[Start of Attachment]

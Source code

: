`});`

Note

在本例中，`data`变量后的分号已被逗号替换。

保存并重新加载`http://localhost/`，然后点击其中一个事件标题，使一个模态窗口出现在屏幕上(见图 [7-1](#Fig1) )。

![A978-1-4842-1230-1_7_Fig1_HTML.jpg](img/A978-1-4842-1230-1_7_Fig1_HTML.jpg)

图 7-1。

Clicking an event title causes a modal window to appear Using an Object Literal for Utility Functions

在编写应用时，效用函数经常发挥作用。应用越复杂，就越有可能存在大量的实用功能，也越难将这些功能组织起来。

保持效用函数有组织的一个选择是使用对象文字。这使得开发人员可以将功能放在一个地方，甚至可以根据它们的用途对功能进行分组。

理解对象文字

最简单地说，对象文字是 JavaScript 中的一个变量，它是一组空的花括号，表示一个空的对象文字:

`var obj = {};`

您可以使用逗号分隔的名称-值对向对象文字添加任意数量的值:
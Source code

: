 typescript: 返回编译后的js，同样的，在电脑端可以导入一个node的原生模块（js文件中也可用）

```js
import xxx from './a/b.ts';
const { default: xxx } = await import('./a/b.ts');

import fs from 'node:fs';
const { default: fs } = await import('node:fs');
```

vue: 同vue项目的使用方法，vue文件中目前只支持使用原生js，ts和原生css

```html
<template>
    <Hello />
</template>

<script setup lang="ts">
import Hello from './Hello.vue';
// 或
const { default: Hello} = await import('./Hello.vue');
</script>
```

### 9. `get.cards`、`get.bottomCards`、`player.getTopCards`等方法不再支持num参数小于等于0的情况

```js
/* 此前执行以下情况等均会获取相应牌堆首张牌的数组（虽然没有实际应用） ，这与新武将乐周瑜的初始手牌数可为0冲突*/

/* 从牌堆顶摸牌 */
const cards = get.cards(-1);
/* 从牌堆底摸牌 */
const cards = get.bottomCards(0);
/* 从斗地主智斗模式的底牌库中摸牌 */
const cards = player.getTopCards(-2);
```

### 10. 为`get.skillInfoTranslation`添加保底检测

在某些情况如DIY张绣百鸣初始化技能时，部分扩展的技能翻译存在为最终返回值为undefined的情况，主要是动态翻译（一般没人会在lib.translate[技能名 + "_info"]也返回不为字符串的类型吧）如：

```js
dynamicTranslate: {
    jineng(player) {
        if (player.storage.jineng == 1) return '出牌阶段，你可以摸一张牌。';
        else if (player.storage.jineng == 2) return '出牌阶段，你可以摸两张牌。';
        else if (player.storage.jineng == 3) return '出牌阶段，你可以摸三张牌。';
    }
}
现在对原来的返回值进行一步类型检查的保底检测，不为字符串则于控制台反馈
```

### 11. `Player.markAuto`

[End of Attachment]

_What the task asks_.
Every line of the listing above is to be written out again exactly.

_Response to the exercise_.
Source code

:`});`

Note

在本例中，`data`变量后的分号已被逗号替换。

保存并重新加载`http://localhost/`，然后点击其中一个事件标题，使一个模态窗口出现在屏幕上(见图 [7-1](#Fig1) )。

![A978-1-4842-1230-1_7_Fig1_HTML.jpg](img/A978-1-4842-1230-1_7_Fig1_HTML.jpg)

图 7-1。

Clicking an event title causes a modal window to appear Using an Object Literal for Utility Functions

在编写应用时，效用函数经常发挥作用。应用越复杂，就越有可能存在大量的实用功能，也越难将这些功能组织起来。

保持效用函数有组织的一个选择是使用对象文字。这使得开发人员可以将功能放在一个地方，甚至可以根据它们的用途对功能进行分组。

理解对象文字

最简单地说，对象文字是 JavaScript 中的一个变量，它是一组空的花括号，表示一个空的对象文字:

`var obj = {};`

您可以使用逗号分隔的名称-值对向对象文字添加任意数量的值:
Source code

: typescript: 返回编译后的js，同样的，在电脑端可以导入一个node的原生模块（js文件中也可用）

```js
import xxx from './a/b.ts';
const { default: xxx } = await import('./a/b.ts');

import fs from 'node:fs';
const { default: fs } = await import('node:fs');
```

vue: 同vue项目的使用方法，vue文件中目前只支持使用原生js，ts和原生css

```html
<template>
    <Hello />
</template>

<script setup lang="ts">
import Hello from './Hello.vue';
// 或
const { default: Hello} = await import('./Hello.vue');
</script>
```

### 9. `get.cards`、`get.bottomCards`、`player.getTopCards`等方法不再支持num参数小于等于0的情况

```js
/* 此前执行以下情况等均会获取相应牌堆首张牌的数组（虽然没有实际应用） ，这与新武将乐周瑜的初始手牌数可为0冲突*/

/* 从牌堆顶摸牌 */
const cards = get.cards(-1);
/* 从牌堆底摸牌 */
const cards = get.bottomCards(0);
/* 从斗地主智斗模式的底牌库中摸牌 */
const cards = player.getTopCards(-2);
```

### 10. 为`get.skillInfoTranslation`添加保底检测

在某些情况如DIY张绣百鸣初始化技能时，部分扩展的技能翻译存在为最终返回值为undefined的情况，主要是动态翻译（一般没人会在lib.translate[技能名 + "_info"]也返回不为字符串的类型吧）如：

```js
dynamicTranslate: {
    jineng(player) {
        if (player.storage.jineng == 1) return '出牌阶段，你可以摸一张牌。';
        else if (player.storage.jineng == 2) return '出牌阶段，你可以摸两张牌。';
        else if (player.storage.jineng == 3) return '出牌阶段，你可以摸三张牌。';
    }
}
现在对原来的返回值进行一步类型检查的保底检测，不为字符串则于控制台反馈
```

### 11. `Player.markAuto`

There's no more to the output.